Since 1998, several governors, members of state senates and houses of representatives, mayors and city councilors have issued annual citations and proclamations, recognizing the Haitian Heritage Month celebration in their states or cities.

== Celebrations ==
In 2008, the Haitian Heritage Month/Flag Day was celebrated with parades, festivals, schools activities, and flag raising ceremonies in the following cities and counties in the U.S.:

- Connecticut
- Norwich
- Florida
- Broward County
- Delray Beach
- Palm Beach
- Miami Beach
- Miami Dade County
- Miramar
- North Miami
- Orlando
- Tampa
- Ft. Lauderdale
- Boca Raton
- Collier County
- Palm Bay

- Georgia
- Atlanta
- Illinois
- Chicago
- Massachusetts
- Boston
- Brockton
- Cambridge
- Lawrence
- Malden
- Waltham
- New Jersey
- Irvington
- Trenton

- New Hampshire
- Manchester
- New York
- Brooklyn
- Spring Valley
- Westbury, New York
- Elmont, New York
- Pennsylvania
- Philadelphia
- Rhode Island
- Providence
- Virginia
- Roanoke

== Description ==
The Haitian Heritage Month celebration is an expansion of the Haitian Flag Day, a major patriotic day celebration in Haiti and the Diaspora. Haitian President Dumarsais Estimé started the Flag Day celebration with parades, cultural and athletic events in many cities in Haiti in the 1930s, when he was minister of education under President Sténio Vincent. Estime wanted to commemorate annually the creation of the Haitian flag on May 18 to encourage the development of patriotic sentiments among Haitian youth.

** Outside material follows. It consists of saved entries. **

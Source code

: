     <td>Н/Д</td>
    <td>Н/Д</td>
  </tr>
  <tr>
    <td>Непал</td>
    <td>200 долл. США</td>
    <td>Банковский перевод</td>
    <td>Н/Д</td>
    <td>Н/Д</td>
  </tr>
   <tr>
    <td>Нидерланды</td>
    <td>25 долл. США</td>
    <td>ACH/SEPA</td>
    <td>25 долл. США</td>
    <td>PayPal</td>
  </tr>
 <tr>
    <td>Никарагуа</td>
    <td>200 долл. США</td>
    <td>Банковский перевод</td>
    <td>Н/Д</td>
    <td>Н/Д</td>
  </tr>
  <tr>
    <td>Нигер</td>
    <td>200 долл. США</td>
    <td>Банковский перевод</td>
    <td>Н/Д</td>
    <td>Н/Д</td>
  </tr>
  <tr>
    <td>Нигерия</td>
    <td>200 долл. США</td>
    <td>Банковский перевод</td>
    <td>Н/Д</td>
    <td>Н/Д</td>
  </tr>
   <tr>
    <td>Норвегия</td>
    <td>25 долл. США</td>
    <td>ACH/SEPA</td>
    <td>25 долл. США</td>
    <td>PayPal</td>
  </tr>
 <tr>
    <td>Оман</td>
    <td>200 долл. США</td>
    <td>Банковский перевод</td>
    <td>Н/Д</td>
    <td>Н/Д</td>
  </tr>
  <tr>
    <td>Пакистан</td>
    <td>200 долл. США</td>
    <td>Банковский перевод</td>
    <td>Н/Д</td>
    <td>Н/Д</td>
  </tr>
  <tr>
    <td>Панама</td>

Beside the Flag Day celebration, the month of May carries a number of significant historical and cultural traditions that Haitians are proud to make aware of and to pass on to future generations. In Haiti, May 1 is celebrated as Labor and Agriculture Day. May 2 used to be Flower Day. The Congress of Arcahaie that united black and mulatto officers to fight together for Haiti's independence is remembered from May 15 through 18. The revolutionary general, Toussaint Louverture, was born on May 20, 1743. Teacher's Day is May 17, University Day May 18, and Mother's Day is celebrated on the last Sunday of May. For Haitian Catholics, May is the month of Mary, the mother of Jesus.

Haitian Flag Day is at the center of Haitian Heritage Month on May 18 each year. It was coined as an official commemoration to the fallen soldiers who helped the United States and many other Western colonized countries gain their freedom and independence. The Artist Known as Koolkat whose debut song called "Zoe Flag" hit the charts in 2019 honored the celebration officially. Koolkat who is from South Florida, the most populated Haitian communities in the U.S., cited in a radio interview how Kodak Black, Wyclef, Pras, and Tony Yayo are only a few of Haitian artists who are making a mark in the entertainment industry. The Models, actors, athletes, writers and innovators of all industries are proud to contribute greatness around the world to continue a legacy of freedom fighters and justice for all. In the song "Zoe Flag" Koolkat portrays Haitians to be resilient and rich regardless of financial situations by stating "They know my style they know my island got a history. When drama comes we overcome it with a victory". The Haitian pride is one that is not understood so artists and other leaders support and contribute towards Haitian Heritage month so that the story may live on.